_TASK GOAL_.
Determine how many lines in the records include "massa". Write the number and nothing more.

[Dataset records]
# # # # # # #

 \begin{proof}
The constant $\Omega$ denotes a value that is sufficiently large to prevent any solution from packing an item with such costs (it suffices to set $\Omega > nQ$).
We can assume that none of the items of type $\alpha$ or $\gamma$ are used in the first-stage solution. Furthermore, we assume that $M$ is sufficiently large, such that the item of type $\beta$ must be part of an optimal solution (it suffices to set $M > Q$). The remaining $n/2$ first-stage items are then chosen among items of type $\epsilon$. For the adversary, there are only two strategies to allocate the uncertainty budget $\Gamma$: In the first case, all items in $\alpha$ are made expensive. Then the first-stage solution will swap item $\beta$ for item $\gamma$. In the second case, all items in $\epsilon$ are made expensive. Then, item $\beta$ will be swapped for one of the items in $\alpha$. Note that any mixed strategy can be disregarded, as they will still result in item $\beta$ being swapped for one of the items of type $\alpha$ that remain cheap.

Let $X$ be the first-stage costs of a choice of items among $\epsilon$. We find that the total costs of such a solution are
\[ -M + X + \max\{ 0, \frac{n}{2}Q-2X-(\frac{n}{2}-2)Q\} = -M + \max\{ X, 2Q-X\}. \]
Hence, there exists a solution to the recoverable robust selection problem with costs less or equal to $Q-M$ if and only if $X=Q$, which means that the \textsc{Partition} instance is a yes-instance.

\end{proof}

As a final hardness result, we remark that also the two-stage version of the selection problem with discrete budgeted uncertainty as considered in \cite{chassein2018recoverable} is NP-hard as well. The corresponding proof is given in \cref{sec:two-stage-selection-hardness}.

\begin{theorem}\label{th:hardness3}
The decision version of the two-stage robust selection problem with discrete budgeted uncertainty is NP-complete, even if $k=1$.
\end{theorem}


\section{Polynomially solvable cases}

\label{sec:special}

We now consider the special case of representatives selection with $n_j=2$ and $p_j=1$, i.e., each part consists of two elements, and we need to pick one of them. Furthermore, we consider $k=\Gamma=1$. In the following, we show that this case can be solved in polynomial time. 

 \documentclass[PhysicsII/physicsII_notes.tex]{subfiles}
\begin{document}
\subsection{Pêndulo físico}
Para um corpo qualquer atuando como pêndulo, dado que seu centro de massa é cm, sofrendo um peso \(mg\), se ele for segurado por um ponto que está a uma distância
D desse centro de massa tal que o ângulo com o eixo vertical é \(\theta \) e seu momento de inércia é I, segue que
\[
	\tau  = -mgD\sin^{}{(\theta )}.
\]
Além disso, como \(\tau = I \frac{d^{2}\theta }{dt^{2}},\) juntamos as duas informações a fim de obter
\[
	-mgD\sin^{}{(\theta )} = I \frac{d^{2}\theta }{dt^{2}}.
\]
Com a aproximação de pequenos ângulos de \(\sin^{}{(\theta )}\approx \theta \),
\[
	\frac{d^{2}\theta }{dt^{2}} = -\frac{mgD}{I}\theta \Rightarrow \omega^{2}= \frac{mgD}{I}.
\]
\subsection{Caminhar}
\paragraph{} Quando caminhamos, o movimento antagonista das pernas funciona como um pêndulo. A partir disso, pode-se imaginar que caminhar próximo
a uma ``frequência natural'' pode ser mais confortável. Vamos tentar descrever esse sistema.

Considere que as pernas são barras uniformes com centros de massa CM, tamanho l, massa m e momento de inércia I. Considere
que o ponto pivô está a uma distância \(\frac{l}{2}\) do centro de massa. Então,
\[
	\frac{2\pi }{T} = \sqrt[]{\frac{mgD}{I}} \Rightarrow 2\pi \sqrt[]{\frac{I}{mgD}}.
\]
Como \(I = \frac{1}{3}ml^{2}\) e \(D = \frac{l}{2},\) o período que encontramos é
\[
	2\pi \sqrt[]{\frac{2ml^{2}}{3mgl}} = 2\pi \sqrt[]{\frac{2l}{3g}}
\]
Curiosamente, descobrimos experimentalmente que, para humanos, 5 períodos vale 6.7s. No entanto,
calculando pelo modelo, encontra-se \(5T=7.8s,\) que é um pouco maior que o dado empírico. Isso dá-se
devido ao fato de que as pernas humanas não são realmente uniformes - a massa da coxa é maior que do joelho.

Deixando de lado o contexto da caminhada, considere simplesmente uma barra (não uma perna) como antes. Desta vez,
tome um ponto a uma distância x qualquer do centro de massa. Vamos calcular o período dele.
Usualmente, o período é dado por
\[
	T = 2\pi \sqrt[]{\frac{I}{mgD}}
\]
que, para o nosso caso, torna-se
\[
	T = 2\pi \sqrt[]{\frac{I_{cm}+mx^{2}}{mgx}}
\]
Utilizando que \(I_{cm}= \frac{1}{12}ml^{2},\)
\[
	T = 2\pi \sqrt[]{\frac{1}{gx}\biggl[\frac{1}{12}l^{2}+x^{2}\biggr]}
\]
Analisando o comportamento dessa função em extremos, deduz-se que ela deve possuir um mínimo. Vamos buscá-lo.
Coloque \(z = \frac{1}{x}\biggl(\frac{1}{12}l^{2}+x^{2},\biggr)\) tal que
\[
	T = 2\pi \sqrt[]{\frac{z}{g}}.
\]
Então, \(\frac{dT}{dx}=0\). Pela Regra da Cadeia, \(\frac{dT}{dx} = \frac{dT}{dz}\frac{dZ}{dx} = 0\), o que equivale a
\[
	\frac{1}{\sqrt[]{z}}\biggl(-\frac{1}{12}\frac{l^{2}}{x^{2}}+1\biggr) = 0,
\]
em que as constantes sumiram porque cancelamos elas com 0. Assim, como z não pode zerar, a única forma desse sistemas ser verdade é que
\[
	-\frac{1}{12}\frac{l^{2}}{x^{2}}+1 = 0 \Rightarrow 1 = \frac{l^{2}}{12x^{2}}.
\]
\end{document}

# # # # # # #

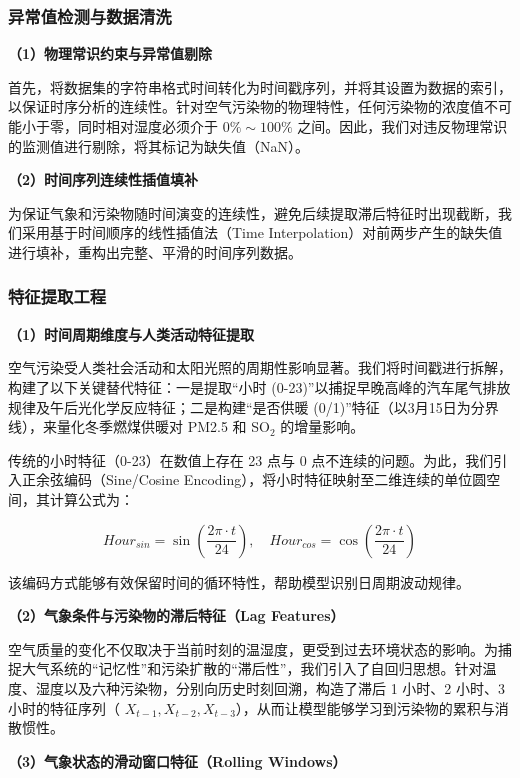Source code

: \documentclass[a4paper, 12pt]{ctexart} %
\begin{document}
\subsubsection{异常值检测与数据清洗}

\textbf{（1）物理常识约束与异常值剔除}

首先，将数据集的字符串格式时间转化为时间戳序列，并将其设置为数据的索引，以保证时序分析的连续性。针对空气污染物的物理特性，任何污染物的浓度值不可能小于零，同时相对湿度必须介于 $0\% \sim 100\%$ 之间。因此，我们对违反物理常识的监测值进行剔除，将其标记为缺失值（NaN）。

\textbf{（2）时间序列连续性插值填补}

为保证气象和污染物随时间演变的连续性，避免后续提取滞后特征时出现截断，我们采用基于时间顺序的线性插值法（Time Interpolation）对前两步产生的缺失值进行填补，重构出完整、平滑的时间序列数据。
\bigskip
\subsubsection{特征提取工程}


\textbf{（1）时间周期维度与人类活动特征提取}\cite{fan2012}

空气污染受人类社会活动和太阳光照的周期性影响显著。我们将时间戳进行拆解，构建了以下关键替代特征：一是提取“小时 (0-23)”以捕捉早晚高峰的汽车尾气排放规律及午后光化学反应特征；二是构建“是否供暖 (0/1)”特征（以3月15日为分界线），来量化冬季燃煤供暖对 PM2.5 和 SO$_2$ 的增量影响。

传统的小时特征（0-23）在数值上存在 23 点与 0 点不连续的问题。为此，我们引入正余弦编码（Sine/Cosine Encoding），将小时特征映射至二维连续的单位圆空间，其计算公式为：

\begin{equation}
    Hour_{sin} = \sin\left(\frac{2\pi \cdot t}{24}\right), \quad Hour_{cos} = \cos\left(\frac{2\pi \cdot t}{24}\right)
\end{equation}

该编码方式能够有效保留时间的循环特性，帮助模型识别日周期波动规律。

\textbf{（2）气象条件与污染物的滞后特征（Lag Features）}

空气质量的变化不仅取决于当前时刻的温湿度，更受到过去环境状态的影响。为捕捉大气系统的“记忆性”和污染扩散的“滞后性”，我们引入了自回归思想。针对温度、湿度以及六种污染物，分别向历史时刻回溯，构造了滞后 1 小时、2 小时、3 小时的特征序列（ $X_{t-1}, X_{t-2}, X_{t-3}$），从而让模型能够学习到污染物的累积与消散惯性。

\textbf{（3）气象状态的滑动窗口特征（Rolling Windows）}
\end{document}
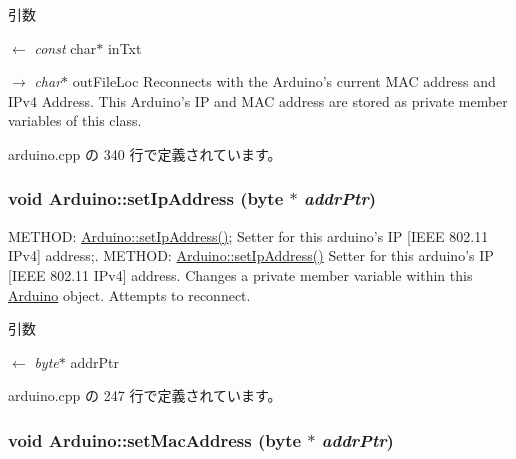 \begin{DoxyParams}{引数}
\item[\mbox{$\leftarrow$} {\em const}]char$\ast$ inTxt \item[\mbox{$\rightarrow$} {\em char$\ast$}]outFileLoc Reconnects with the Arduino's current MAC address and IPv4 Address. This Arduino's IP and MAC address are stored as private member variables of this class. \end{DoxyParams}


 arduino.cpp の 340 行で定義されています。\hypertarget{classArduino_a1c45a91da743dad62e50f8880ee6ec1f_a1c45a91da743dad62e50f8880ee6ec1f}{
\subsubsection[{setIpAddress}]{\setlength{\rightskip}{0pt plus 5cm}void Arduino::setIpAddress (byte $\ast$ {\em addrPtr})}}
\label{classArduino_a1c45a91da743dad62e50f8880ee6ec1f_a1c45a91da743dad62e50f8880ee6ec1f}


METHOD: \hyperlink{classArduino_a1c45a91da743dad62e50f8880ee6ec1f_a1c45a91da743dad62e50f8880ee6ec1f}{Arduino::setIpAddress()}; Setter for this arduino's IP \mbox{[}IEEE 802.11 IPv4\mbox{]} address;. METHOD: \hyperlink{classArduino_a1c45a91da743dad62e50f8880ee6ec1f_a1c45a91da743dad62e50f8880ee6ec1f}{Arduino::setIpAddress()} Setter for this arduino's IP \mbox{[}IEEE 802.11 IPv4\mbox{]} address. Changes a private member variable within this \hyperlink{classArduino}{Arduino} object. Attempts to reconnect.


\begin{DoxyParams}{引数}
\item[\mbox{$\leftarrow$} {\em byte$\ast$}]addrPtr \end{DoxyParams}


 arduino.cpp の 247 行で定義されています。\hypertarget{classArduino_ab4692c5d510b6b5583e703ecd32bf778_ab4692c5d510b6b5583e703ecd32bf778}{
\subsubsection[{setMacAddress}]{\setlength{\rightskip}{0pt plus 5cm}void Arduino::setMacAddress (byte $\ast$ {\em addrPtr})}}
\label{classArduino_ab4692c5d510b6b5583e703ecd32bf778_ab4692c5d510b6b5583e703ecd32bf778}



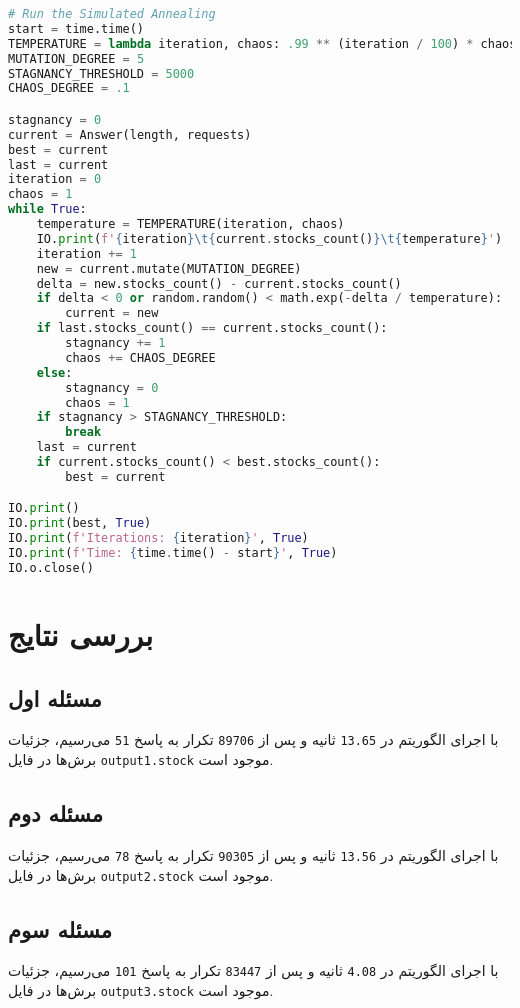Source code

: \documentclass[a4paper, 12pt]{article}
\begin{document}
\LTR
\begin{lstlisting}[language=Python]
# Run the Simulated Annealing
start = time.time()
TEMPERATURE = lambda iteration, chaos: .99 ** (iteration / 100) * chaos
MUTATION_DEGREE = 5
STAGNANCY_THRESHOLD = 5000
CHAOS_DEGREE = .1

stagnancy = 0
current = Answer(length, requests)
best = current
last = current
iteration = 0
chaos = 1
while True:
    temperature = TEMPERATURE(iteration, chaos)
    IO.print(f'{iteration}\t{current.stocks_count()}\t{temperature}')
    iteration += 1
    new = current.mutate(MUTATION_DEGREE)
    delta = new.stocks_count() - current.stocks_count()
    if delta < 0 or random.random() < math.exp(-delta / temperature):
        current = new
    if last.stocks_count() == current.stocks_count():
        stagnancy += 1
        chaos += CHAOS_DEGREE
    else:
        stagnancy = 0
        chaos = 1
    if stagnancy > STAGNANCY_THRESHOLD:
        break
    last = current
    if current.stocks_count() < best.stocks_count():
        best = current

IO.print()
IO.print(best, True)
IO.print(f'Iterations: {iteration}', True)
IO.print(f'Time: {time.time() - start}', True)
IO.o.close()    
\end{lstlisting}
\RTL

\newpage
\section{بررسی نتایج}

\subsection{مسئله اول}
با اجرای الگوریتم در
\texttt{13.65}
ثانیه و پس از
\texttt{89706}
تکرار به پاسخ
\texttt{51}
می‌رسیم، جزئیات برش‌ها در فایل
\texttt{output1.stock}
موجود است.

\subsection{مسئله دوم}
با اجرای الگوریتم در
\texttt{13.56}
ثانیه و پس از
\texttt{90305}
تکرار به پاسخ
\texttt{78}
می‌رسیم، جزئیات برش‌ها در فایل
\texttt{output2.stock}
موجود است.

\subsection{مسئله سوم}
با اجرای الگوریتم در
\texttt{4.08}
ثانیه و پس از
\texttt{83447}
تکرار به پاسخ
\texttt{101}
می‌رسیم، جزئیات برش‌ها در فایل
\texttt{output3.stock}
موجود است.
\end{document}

# # # # # # #

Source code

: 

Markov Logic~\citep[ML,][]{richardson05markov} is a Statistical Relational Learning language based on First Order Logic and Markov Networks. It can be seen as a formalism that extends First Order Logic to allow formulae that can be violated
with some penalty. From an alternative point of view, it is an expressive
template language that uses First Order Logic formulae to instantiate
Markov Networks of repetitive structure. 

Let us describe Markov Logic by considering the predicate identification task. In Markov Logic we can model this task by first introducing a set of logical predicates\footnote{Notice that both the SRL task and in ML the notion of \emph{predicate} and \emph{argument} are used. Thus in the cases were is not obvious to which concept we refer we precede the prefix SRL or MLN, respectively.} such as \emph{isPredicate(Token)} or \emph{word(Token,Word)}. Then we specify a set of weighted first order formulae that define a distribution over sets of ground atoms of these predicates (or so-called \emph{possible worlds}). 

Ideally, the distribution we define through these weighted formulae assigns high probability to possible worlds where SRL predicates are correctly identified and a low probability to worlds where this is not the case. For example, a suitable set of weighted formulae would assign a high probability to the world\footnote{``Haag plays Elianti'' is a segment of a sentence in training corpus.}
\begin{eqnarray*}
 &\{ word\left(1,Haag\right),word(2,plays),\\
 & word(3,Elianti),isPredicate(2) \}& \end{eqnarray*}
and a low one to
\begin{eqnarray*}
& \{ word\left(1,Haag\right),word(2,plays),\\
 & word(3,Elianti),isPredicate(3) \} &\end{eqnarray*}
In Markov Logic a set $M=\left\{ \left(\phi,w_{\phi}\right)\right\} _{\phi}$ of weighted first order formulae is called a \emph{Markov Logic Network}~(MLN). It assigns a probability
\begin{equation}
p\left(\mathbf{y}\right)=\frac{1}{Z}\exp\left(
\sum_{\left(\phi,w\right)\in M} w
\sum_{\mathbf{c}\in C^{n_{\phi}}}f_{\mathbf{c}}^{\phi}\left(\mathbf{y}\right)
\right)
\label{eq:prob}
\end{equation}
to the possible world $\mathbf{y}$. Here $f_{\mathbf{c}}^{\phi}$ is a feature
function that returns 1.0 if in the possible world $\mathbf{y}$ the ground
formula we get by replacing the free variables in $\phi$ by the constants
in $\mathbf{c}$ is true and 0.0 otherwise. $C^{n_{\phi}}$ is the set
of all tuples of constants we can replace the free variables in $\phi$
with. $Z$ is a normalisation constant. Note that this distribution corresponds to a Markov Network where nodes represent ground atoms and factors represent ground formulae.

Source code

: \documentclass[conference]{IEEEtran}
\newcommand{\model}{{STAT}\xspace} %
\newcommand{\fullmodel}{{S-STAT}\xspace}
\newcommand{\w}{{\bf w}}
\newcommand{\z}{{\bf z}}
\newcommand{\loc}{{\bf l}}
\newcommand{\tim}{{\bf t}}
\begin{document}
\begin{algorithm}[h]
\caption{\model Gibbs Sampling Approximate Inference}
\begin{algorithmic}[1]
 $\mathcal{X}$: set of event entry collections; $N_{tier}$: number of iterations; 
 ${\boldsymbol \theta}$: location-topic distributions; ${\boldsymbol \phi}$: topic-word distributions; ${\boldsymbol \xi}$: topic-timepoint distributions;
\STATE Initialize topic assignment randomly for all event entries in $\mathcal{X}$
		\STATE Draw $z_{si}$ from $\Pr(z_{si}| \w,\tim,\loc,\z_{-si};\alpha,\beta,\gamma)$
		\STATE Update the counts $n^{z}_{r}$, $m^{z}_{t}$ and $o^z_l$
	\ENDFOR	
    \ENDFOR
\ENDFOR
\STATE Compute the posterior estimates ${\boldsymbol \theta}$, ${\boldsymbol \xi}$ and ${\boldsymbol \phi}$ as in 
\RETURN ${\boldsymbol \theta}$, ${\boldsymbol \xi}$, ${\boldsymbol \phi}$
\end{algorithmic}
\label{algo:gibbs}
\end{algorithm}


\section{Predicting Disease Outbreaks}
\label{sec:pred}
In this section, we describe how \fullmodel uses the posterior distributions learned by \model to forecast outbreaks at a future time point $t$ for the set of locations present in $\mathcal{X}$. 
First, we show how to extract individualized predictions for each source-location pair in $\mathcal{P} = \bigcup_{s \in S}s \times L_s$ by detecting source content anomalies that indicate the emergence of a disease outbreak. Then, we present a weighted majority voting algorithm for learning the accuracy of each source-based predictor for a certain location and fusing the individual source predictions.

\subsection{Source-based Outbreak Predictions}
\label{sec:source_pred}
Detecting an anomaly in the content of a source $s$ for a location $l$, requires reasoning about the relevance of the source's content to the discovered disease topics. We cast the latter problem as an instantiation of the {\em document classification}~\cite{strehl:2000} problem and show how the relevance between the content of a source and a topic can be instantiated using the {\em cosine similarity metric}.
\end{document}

# # # # # # #

_ANSWER AREA_.
6